As the Government continues to work on improving air quality across the UK, local councils and cities are implementing low emission zones, clean air zones and zero emission zones to help reduce the amount of air pollution generated by vehicles. Despite the many benefits this will provide, the introduction of these zones poses a fresh set of challenges for commercial vehicle operators to overcome.
With this in mind, Dawsongroup vans has created a FREE ULEZ and CAZ guide with everything you need to know about these low emission zones and how we can help support your fleet in overcoming these new challenges.
What are Low Emission Zones?
A low emission zone is a scheme within an area identified by the Government to reduce the number of high-polluting vehicles operating within that area.
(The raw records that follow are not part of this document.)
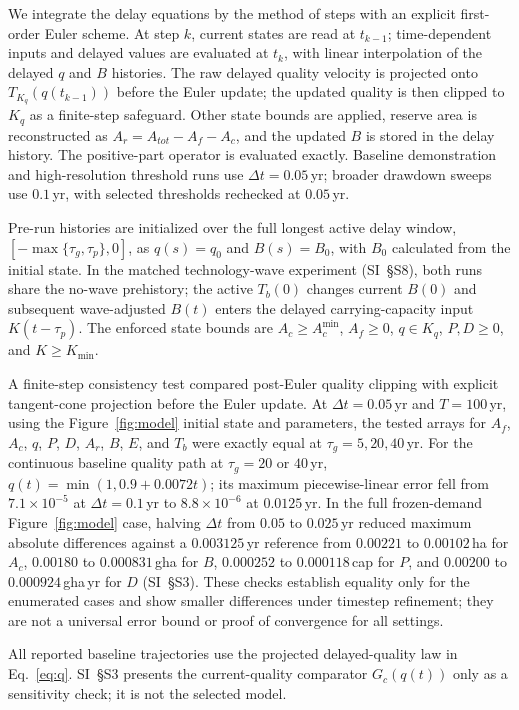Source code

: \documentclass[preprint,12pt,authoryear]{elsarticle}
\newcommand{\Acmin}{A_c^{\min}}
\begin{document}
We integrate the delay equations by the method of steps with an explicit first-order Euler scheme. At step $k$, current states are read at $t_{k-1}$; time-dependent inputs and delayed values are evaluated at $t_k$, with linear interpolation of the delayed $q$ and $B$ histories. The raw delayed quality velocity is projected onto $T_{K_q}(q(t_{k-1}))$ before the Euler update; the updated quality is then clipped to $K_q$ as a finite-step safeguard. Other state bounds are applied, reserve area is reconstructed as $A_r=A_{tot}-A_f-A_c$, and the updated $B$ is stored in the delay history. The positive-part operator is evaluated exactly. Baseline demonstration and high-resolution threshold runs use $\Delta t=0.05$\,yr; broader drawdown sweeps use $0.1$\,yr, with selected thresholds rechecked at $0.05$\,yr.

Pre-run histories are initialized over the full longest active delay window, $[-\max\{\tau_g,\tau_p\},0]$, as $q(s)=q_0$ and $B(s)=B_0$, with $B_0$ calculated from the initial state. In the matched technology-wave experiment (SI~\S S8), both runs share the no-wave prehistory; the active $T_b(0)$ changes current $B(0)$ and subsequent wave-adjusted $B(t)$ enters the delayed carrying-capacity input $K(t-\tau_p)$. The enforced state bounds are $A_c\ge\Acmin$, $A_f\ge0$, $q\in K_q$, $P,D\ge0$, and $K\ge K_{\min}$.

A finite-step consistency test compared post-Euler quality clipping with explicit tangent-cone projection before the Euler update. At $\Delta t=0.05$\,yr and $T=100$\,yr, using the Figure~\ref{fig:model} initial state and parameters, the tested arrays for $A_f$, $A_c$, $q$, $P$, $D$, $A_r$, $B$, $E$, and $T_b$ were exactly equal at $\tau_g=5,20,40$\,yr. For the continuous baseline quality path at $\tau_g=20$ or $40$\,yr, $q(t)=\min(1,0.9+0.0072t)$; its maximum piecewise-linear error fell from $7.1\times10^{-5}$ at $\Delta t=0.1$\,yr to $8.8\times10^{-6}$ at $0.0125$\,yr. In the full frozen-demand Figure~\ref{fig:model} case, halving $\Delta t$ from $0.05$ to $0.025$\,yr reduced maximum absolute differences against a $0.003125$\,yr reference from $0.00221$ to $0.00102$\,ha for $A_c$, $0.00180$ to $0.000831$\,gha for $B$, $0.000252$ to $0.000118$\,cap for $P$, and $0.00200$ to $0.000924$\,gha\,yr for $D$ (SI~\S S3). These checks establish equality only for the enumerated cases and show smaller differences under timestep refinement; they are not a universal error bound or proof of convergence for all settings.

All reported baseline trajectories use the projected delayed-quality law in Eq.~\eqref{eq:q}. SI~\S S3 presents the current-quality comparator $G_c(q(t))$ only as a sensitivity check; it is not the selected model.
\end{document}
The scheme aims to achieve this by creating minimum emissions standards that vehicles need to achieve to operate within these zones, without incurring a charge. If your vehicle does not meet these standards, you can still currently operate within these low emission zones, but there is usually a charge.
What are the Different Types of Low Emission Zones?
As the need to tackle the current air pollution problem increases, it is no shock that low emission zones are becoming increasingly popular across the UK and Europe. There are a few variations of low emission zones, with the most popular types being Clean Air Zones, an Ultra-Low Emission Zone (ULEZ) that operates in central London and even a Zero Emission Zone (ZEZ) in Oxford.
The Ultra-Low Emission Zone, which is currently in operation within London, was introduced in 2019 to discourage drivers in high-polluting vehicles operating within inner-city London by applying a daily charge to vehicles that did not meet the required emission standards. The ULEZ is set to be expanded from 29th August 2023 to include all London Boroughs, following the initial success in reducing CO2 levels within London.
A Clean Air Zone is an area within a city where the local authority has brought in measures to improve the air quality. The key difference with a CAZ is that there are both charging and non-charging zones currently in place.
Finally, a Zero Emission Zone, which is currently only operational in Oxford, is an area where only zero emission vehicles (such as fully electric vans) can operate without incurring a daily charge.